*** Records provided ***
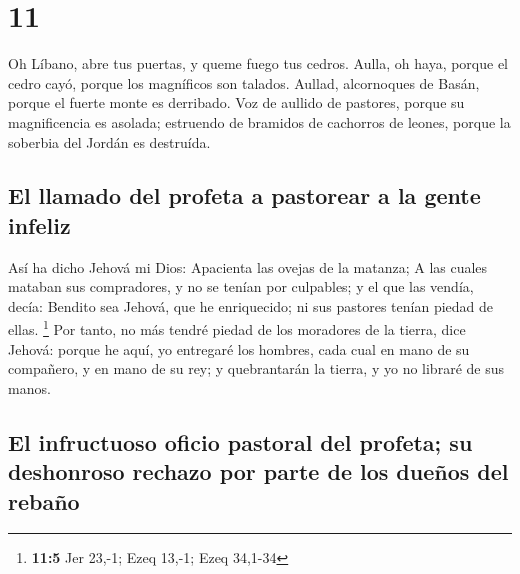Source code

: \hypertarget{section-10}{%
\section{11}\label{section-10}}

 Oh Líbano, abre tus puertas, y queme fuego tus cedros.
 Aulla, oh haya, porque el cedro cayó, porque los magníficos
son talados. Aullad, alcornoques de Basán, porque el fuerte monte es
derribado.  Voz de aullido de pastores, porque su
magnificencia es asolada; estruendo de bramidos de cachorros de leones,
porque la soberbia del Jordán es destruída.

\hypertarget{el-llamado-del-profeta-a-pastorear-a-la-gente-infeliz}{%
\subsection{El llamado del profeta a pastorear a la gente
infeliz}\label{el-llamado-del-profeta-a-pastorear-a-la-gente-infeliz}}

 Así ha dicho Jehová mi Dios: Apacienta las ovejas de la
matanza;  A las cuales mataban sus compradores, y no se
tenían por culpables; y el que las vendía, decía: Bendito sea Jehová,
que he enriquecido; ni sus pastores tenían piedad de ellas. \footnote{\textbf{11:5}
  Jer 23,-1; Ezeq 13,-1; Ezeq 34,1-34}  Por tanto, no más
tendré piedad de los moradores de la tierra, dice Jehová: porque he
aquí, yo entregaré los hombres, cada cual en mano de su compañero, y en
mano de su rey; y quebrantarán la tierra, y yo no libraré de sus manos.

\hypertarget{el-infructuoso-oficio-pastoral-del-profeta-su-deshonroso-rechazo-por-parte-de-los-dueuxf1os-del-rebauxf1o}{%
\subsection{El infructuoso oficio pastoral del profeta; su deshonroso
rechazo por parte de los dueños del
rebaño}\label{el-infructuoso-oficio-pastoral-del-profeta-su-deshonroso-rechazo-por-parte-de-los-dueuxf1os-del-rebauxf1o}}


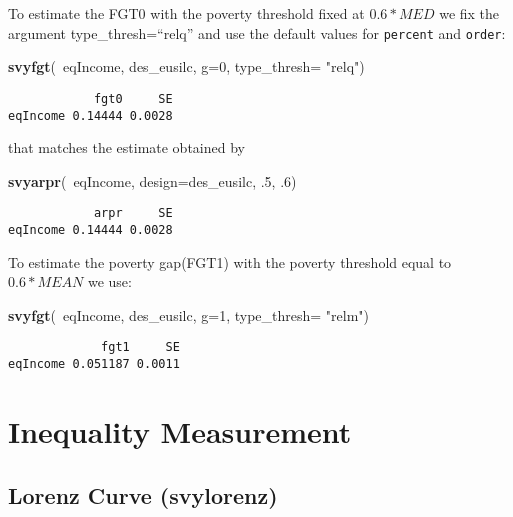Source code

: \documentclass[]{book}
\newenvironment{Shaded}{\begin{snugshade}}{\end{snugshade}}
\newcommand{\KeywordTok}[1]{\textcolor[rgb]{0.13,0.29,0.53}{\textbf{{#1}}}}
\newcommand{\DataTypeTok}[1]{\textcolor[rgb]{0.13,0.29,0.53}{{#1}}}
\newcommand{\DecValTok}[1]{\textcolor[rgb]{0.00,0.00,0.81}{{#1}}}
\newcommand{\StringTok}[1]{\textcolor[rgb]{0.31,0.60,0.02}{{#1}}}
\newcommand{\NormalTok}[1]{{#1}}
\begin{document}
To estimate the FGT0 with the poverty threshold fixed at \(0.6* MED\) we
fix the argument type\_thresh=``relq'' and use the default values for
\texttt{percent} and \texttt{order}:

\begin{Shaded}
\begin{Highlighting}[]
\KeywordTok{svyfgt}\NormalTok{(~eqIncome, des_eusilc, }\DataTypeTok{g=}\DecValTok{0}\NormalTok{, }\DataTypeTok{type_thresh=} \StringTok{"relq"}\NormalTok{)}
\end{Highlighting}
\end{Shaded}

\begin{verbatim}
            fgt0     SE
eqIncome 0.14444 0.0028
\end{verbatim}

that matches the estimate obtained by

\begin{Shaded}
\begin{Highlighting}[]
\KeywordTok{svyarpr}\NormalTok{(~eqIncome, }\DataTypeTok{design=}\NormalTok{des_eusilc, .}\DecValTok{5}\NormalTok{, .}\DecValTok{6}\NormalTok{)}
\end{Highlighting}
\end{Shaded}

\begin{verbatim}
            arpr     SE
eqIncome 0.14444 0.0028
\end{verbatim}

To estimate the poverty gap(FGT1) with the poverty threshold equal to
\(0.6*MEAN\) we use:

\begin{Shaded}
\begin{Highlighting}[]
\KeywordTok{svyfgt}\NormalTok{(~eqIncome, des_eusilc, }\DataTypeTok{g=}\DecValTok{1}\NormalTok{, }\DataTypeTok{type_thresh=} \StringTok{"relm"}\NormalTok{)}
\end{Highlighting}
\end{Shaded}

\begin{verbatim}
             fgt1     SE
eqIncome 0.051187 0.0011
\end{verbatim}

\chapter{Inequality Measurement}\label{inequality}

\section{Lorenz Curve (svylorenz)}\label{lorenz-curve-svylorenz}
\end{document}

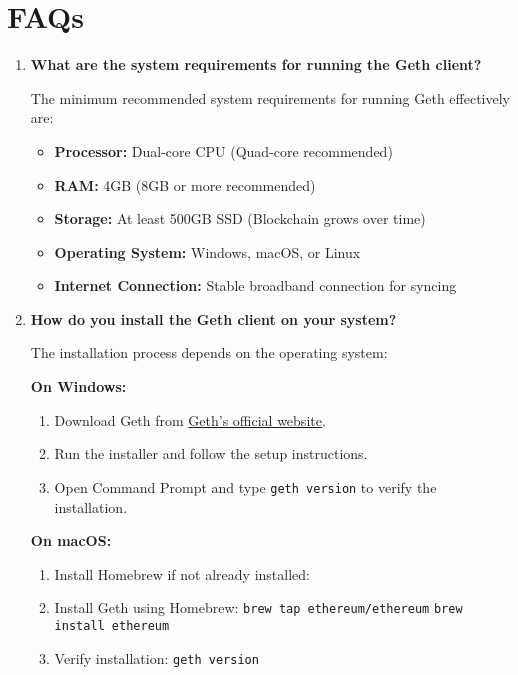 \documentclass[11pt]{article}
\begin{document}
\section{FAQs}

\begin{enumerate}
    \item \textbf{What are the system requirements for running the Geth client?}
    
    The minimum recommended system requirements for running Geth effectively are:
    \begin{itemize}
        \item \textbf{Processor:} Dual-core CPU (Quad-core recommended)
        \item \textbf{RAM:} 4GB (8GB or more recommended)
        \item \textbf{Storage:} At least 500GB SSD (Blockchain grows over time)
        \item \textbf{Operating System:} Windows, macOS, or Linux
        \item \textbf{Internet Connection:} Stable broadband connection for syncing
    \end{itemize}

    \item \textbf{How do you install the Geth client on your system?}
    
    The installation process depends on the operating system:
    
    \textbf{On Windows:}
    \begin{enumerate}
        \item Download Geth from \href{https://geth.ethereum.org/downloads}{Geth's official website}.
        \item Run the installer and follow the setup instructions.
        \item Open Command Prompt and type \texttt{geth version} to verify the installation.
    \end{enumerate}

    \textbf{On macOS:}
    \begin{enumerate}
        \item Install Homebrew if not already installed:  
        \item Install Geth using Homebrew:  
        \texttt{brew tap ethereum/ethereum}  
        \texttt{brew install ethereum}
        \item Verify installation: \texttt{geth version}
    \end{enumerate}


\end{enumerate}
\end{document}
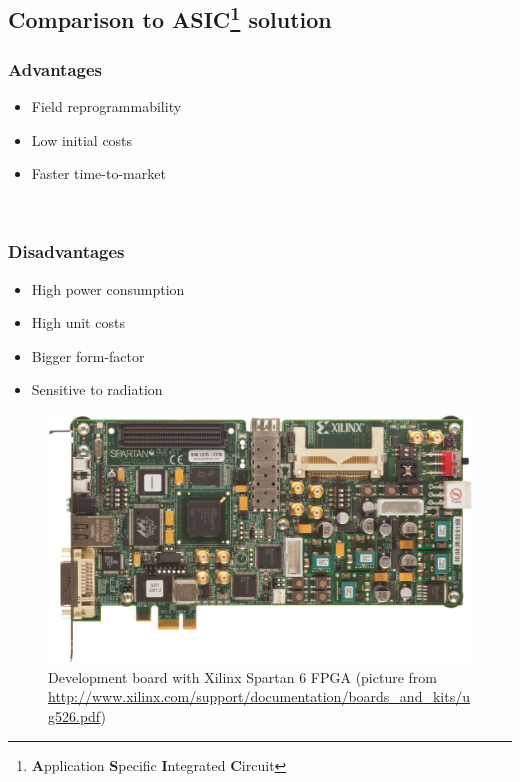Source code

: \documentclass[a4paper, landscape, twocolumn, 11pt]{article}
\begin{document}
\subsection*{Comparison to ASIC\footnote{
    \textbf{A}pplication \textbf{S}pecific 
    \textbf{I}ntegrated \textbf{C}ircuit} solution}
\noindent
\begin{minipage}{0.485\linewidth}
    \subsubsection*{Advantages}
    \begin{itemize}
        \item Field reprogrammability
        \item Low initial costs
        \item Faster time-to-market
    \end{itemize}
\end{minipage}
\begin{minipage}{0.02\linewidth}
    ~
\end{minipage}
\begin{minipage}{0.485\linewidth}
    \subsubsection*{Disadvantages}
    \begin{itemize}
        \item High power consumption
        \item High unit costs
        \item Bigger form-factor
        \item Sensitive to radiation
    \end{itemize}
\end{minipage}

\begin{figure}[h!]
    \vspace{11pt}
    \centering
    \includegraphics[width=0.8\linewidth]{fig/sp605.png}
    \caption{Development board with Xilinx Spartan 6 FPGA (picture from 
        \url{http://www.xilinx.com/support/documentation/boards_and_kits/ug526.pdf})}
    \label{fig:devboard}
\end{figure}

\nocite{*}

\end{document}
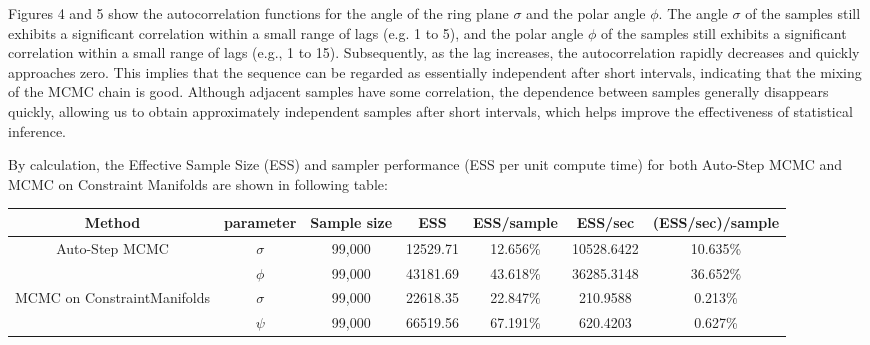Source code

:\documentclass{article}
\begin{document}



    
Figures 4 and 5 show the autocorrelation functions for the angle of the ring plane $\sigma$ and the polar angle $\phi$. The angle $\sigma$ of the samples still exhibits a significant correlation within a small range of lags (e.g. 1 to 5), and the polar angle $\phi$ of the samples still exhibits a significant correlation within a small range of lags (e.g., 1 to 15). Subsequently, as the lag increases, the autocorrelation rapidly decreases and quickly approaches zero. This implies that the sequence can be regarded as essentially independent after short intervals, indicating that the mixing of the MCMC chain is good. Although adjacent samples have some correlation, the dependence between samples generally disappears quickly, allowing us to obtain approximately independent samples after short intervals, which helps improve the effectiveness of statistical inference.

By calculation, the Effective Sample Size (ESS) and sampler performance (ESS per unit compute time) for both Auto-Step MCMC and MCMC on Constraint Manifolds are shown in following table:

\begin{center}
\begin{tabular}{ |c|c|c|c|c|c|c| } 
\hline
Method & parameter &Sample size& ESS & ESS/sample & ESS/sec & (ESS/sec)/sample  \\
\hline
\multirow{2}{5em}{Auto-Step MCMC} & $\sigma $& 99,000 & 12529.71 & 12.656\% & 10528.6422 & 10.635\%\\ 

&$\phi$ & 99,000 & 43181.69 & 43.618\%& 36285.3148 & 36.652\%\\
\hline
\multirow{2}{9em}{MCMC on ConstraintManifolds} & $\sigma$ & 99,000 & 22618.35 &22.847\% & 210.9588 & 0.213\%\\
& $\psi$ & 99,000 & 66519.56 & 67.191\% & 620.4203 & 0.627\% \\ 


\hline
\hline
\end{tabular}
\end{center}
\end{document}
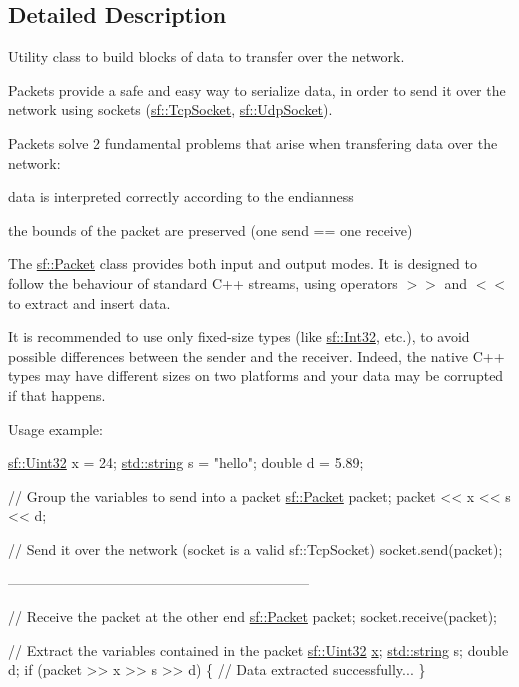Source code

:\subsection{Detailed Description}
Utility class to build blocks of data to transfer over the network. 

Packets provide a safe and easy way to serialize data, in order to send it over the network using sockets (\hyperlink{classsf_1_1_tcp_socket}{sf\-::\-Tcp\-Socket}, \hyperlink{classsf_1_1_udp_socket}{sf\-::\-Udp\-Socket}).

Packets solve 2 fundamental problems that arise when transfering data over the network\-: \begin{DoxyItemize}
\item data is interpreted correctly according to the endianness \item the bounds of the packet are preserved (one send == one receive)\end{DoxyItemize}
The \hyperlink{classsf_1_1_packet}{sf\-::\-Packet} class provides both input and output modes. It is designed to follow the behaviour of standard C++ streams, using operators $>$$>$ and $<$$<$ to extract and insert data.

It is recommended to use only fixed-\/size types (like \hyperlink{namespacesf_ac2dfd4952377a26dee4750e2e4a30a15}{sf\-::\-Int32}, etc.), to avoid possible differences between the sender and the receiver. Indeed, the native C++ types may have different sizes on two platforms and your data may be corrupted if that happens.

Usage example\-: 
\begin{DoxyCode}
\hyperlink{namespacesf_aa746fb1ddef4410bddf198ebb27e727c}{sf::Uint32} x = 24;
\hyperlink{gl3_8h_ac83513893df92266f79a515488701770}{std::string} s = \textcolor{stringliteral}{"hello"};
\textcolor{keywordtype}{double} d = 5.89;

\textcolor{comment}{// Group the variables to send into a packet}
\hyperlink{classsf_1_1_packet}{sf::Packet} packet;
packet << x << s << d;

\textcolor{comment}{// Send it over the network (socket is a valid sf::TcpSocket)}
socket.send(packet);

-----------------------------------------------------------------

\textcolor{comment}{// Receive the packet at the other end}
\hyperlink{classsf_1_1_packet}{sf::Packet} packet;
socket.receive(packet);

\textcolor{comment}{// Extract the variables contained in the packet}
\hyperlink{namespacesf_aa746fb1ddef4410bddf198ebb27e727c}{sf::Uint32} \hyperlink{gl3_8h_a92d0386e5c19fb81ea88c9f99644ab1d}{x};
\hyperlink{gl3_8h_ac83513893df92266f79a515488701770}{std::string} s;
\textcolor{keywordtype}{double} d;
\textcolor{keywordflow}{if} (packet >> x >> s >> d)
\{
    \textcolor{comment}{// Data extracted successfully...}
\}
\end{DoxyCode}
*** End of Records provided ***
• **About this exercise**
Go through the lines above and copy any that contain "comment".

• **Response box**
\textcolor{comment}{// Group the variables to send into a packet}
\textcolor{comment}{// Send it over the network (socket is a valid sf::TcpSocket)}
\textcolor{comment}{// Receive the packet at the other end}
\textcolor{comment}{// Extract the variables contained in the packet}
    \textcolor{comment}{// Data extracted successfully...}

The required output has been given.